A bipartisan panel of digital sound experts has concluded that the strange noise heard when Hillary Clinton speeches are played backward is not the Devil speaking.
However, the nine-member panel could not agree on what the noise might be. Their explanations range from the whining sound that rock star George Michaels makes when smoking a joint to the sound that the famed Taos hum in northern New Mexico makes whenever Secretary of Defense Donald Rumsfeld visits his vacation home in the area.
“We are in agreement that it’s not the Devil speaking, but we are still searching for a plausible explanation that a majority of the panel’s members could embrace,” said Alfonso Ettiturgeron, a professor of computer science at North Central Cincinnati University and a digital sound expert.
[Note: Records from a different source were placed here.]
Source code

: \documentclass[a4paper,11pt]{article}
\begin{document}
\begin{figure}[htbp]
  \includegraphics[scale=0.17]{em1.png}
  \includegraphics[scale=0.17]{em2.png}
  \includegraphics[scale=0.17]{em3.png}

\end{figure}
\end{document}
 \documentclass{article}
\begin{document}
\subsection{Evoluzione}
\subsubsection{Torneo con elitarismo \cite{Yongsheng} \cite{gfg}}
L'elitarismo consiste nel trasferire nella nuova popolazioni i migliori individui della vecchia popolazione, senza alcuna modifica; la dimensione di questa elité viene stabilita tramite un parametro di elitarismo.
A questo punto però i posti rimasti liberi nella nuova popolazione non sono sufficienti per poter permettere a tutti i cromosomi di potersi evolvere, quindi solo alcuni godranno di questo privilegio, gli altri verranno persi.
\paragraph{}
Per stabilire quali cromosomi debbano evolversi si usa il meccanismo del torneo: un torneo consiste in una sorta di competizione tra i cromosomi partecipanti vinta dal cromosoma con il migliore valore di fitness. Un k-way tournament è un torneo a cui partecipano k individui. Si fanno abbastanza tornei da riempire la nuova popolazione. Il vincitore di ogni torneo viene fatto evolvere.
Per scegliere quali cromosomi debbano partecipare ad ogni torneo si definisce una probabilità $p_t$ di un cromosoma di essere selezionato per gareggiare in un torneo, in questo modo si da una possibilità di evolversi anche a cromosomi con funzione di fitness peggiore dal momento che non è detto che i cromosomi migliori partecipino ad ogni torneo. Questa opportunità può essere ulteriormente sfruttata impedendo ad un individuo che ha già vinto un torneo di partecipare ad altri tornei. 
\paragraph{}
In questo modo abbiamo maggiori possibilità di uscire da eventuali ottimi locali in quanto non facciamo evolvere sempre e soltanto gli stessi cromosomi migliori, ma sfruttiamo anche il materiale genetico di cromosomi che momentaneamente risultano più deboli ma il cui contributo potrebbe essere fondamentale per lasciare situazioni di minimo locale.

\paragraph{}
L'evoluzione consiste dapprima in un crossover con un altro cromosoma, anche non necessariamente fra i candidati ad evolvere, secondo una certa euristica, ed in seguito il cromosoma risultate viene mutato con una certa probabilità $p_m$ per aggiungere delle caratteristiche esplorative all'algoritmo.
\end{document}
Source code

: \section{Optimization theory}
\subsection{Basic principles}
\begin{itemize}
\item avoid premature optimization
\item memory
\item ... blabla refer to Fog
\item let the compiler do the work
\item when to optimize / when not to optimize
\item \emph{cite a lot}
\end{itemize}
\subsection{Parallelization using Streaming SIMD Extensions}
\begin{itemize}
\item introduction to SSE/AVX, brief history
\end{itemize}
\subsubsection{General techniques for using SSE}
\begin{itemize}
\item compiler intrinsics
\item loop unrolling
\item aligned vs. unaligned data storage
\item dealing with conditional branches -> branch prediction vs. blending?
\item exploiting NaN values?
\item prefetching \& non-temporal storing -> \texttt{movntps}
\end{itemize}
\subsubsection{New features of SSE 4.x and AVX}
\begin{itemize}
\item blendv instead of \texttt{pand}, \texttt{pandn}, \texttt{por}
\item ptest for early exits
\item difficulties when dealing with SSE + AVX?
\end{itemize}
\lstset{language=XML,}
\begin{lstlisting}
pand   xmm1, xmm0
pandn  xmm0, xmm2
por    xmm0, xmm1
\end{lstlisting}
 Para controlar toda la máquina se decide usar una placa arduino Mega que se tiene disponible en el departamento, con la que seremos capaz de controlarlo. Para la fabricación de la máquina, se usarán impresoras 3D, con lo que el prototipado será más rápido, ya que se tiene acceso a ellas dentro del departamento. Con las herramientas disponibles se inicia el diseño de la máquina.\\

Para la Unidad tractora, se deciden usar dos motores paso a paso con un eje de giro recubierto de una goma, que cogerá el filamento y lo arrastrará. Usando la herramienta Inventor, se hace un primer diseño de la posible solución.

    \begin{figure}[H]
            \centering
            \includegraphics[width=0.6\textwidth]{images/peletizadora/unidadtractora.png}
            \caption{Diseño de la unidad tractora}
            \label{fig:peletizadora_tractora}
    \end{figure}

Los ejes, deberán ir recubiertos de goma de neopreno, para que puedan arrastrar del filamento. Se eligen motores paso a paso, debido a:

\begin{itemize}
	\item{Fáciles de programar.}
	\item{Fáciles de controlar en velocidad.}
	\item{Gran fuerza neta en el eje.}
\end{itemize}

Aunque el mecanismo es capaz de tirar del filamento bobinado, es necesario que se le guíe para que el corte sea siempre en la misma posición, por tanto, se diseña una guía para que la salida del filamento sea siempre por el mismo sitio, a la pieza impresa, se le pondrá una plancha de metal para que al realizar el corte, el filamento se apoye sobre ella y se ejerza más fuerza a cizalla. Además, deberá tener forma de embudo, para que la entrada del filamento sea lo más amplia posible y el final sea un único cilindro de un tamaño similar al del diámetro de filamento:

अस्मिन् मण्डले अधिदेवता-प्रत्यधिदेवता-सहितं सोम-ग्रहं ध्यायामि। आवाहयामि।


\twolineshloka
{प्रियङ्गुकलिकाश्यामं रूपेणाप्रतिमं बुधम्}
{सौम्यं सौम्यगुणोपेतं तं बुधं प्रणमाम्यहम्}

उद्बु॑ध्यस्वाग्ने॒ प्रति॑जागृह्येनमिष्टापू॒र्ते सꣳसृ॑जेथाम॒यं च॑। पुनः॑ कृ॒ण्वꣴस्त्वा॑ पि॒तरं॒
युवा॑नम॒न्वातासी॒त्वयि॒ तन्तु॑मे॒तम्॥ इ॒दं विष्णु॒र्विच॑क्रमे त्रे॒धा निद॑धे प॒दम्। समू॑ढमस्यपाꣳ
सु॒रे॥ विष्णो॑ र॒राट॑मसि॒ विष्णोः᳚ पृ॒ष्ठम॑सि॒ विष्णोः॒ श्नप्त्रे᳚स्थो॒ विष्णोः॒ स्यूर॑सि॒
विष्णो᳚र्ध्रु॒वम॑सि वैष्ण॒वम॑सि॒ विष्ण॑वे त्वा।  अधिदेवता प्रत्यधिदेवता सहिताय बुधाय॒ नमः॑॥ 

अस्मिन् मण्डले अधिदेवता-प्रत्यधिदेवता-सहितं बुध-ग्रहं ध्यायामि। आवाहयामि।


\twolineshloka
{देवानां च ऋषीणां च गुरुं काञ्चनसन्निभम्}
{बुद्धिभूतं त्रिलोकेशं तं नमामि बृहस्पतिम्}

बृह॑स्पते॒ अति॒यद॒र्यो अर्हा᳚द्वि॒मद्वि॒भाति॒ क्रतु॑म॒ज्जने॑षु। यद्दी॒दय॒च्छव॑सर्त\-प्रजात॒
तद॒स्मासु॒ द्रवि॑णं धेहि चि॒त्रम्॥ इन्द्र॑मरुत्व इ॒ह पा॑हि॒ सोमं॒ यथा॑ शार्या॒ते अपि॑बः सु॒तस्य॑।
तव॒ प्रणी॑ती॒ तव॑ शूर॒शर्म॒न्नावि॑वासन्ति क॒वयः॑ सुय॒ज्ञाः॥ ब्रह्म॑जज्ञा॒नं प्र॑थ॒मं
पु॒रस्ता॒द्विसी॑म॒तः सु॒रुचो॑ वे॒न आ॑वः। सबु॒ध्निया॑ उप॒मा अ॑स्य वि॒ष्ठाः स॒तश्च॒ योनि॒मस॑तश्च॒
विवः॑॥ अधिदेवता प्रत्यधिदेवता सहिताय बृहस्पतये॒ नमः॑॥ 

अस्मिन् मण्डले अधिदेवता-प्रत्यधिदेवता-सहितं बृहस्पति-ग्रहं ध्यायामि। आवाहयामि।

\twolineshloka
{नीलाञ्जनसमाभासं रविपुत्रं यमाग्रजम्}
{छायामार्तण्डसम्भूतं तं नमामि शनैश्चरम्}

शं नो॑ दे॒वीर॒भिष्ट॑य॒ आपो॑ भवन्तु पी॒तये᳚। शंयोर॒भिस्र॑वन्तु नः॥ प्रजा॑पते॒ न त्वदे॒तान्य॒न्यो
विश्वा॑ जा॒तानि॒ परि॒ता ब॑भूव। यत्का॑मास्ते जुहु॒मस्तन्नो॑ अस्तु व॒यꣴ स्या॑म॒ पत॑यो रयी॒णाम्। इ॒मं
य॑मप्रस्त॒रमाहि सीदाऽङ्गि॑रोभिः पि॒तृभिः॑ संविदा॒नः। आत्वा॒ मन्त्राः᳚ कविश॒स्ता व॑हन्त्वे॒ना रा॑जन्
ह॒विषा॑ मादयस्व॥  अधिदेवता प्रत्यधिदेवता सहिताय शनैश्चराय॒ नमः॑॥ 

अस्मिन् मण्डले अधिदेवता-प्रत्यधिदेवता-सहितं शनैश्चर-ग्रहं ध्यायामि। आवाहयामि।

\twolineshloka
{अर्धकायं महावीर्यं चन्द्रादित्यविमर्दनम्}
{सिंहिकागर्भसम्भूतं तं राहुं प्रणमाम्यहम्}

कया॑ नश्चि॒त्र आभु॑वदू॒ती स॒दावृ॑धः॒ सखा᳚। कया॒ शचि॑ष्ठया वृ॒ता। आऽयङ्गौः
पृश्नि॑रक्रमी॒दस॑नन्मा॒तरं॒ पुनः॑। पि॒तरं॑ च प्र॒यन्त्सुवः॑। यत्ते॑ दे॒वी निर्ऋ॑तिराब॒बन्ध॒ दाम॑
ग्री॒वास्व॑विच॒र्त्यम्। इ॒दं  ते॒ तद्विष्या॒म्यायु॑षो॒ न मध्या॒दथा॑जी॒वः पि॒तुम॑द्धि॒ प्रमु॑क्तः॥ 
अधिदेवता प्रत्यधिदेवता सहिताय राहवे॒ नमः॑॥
The controversy began last summer after Clinton, a Democratic senator from New York who is expected to run for president in 2008, released the CD “Hillary Clinton’s Speeches Played Backwards.” Every speech had a normal “forward” digital file in which the Senator was speaking in her familiar, if somewhat irritating, style. But there was also a “backward” digital file for each speech.
Many conservative commentators applauded Senator Clinton’s decision to release the backward files, saying that for the first time they could understand what she was actually saying once they heard the backward versions of her speeches.
Soon enough, however, a number of conservative evangelical Christians began reporting that their analysis of the backward speeches had detected the Devil speaking. These allegations lead to creation of the bipartisan panel of digital sound experts.
Various evangelicals provided panel members with recordings of the Devil speaking. The digital signatures of the Devil speech were compared to the backward Clinton speeches. No match was found.
“I’m quite willing to concede that the experts didn’t make a match,” said Rev. Dolan Pettigrew of the Dothan, Alabama Thirty-Second Street Evangelical Baptist Revival. “But you must keep in mind that the Devil is a clever fellow and changes his speech patterns all the time. I’ve personally heard the Devil many times, and I say I can hear him in those Clinton speeches, in the cadence of the backward words, if nothing else.”
Rev. Dolan said he had spoken to several other evangelical ministers around the country about funding a program in which recording engineers equipped with digital equipment would attend revivals around the country and attempt to catch devil voices for comparison with the Clinton backward speeches.
“The Devil is frequently present at revivals” Dolan said. “With enough recording engineers out there, it’s just a matter of time until we get a match of a Devil voice with one of the senator’s backward speeches.”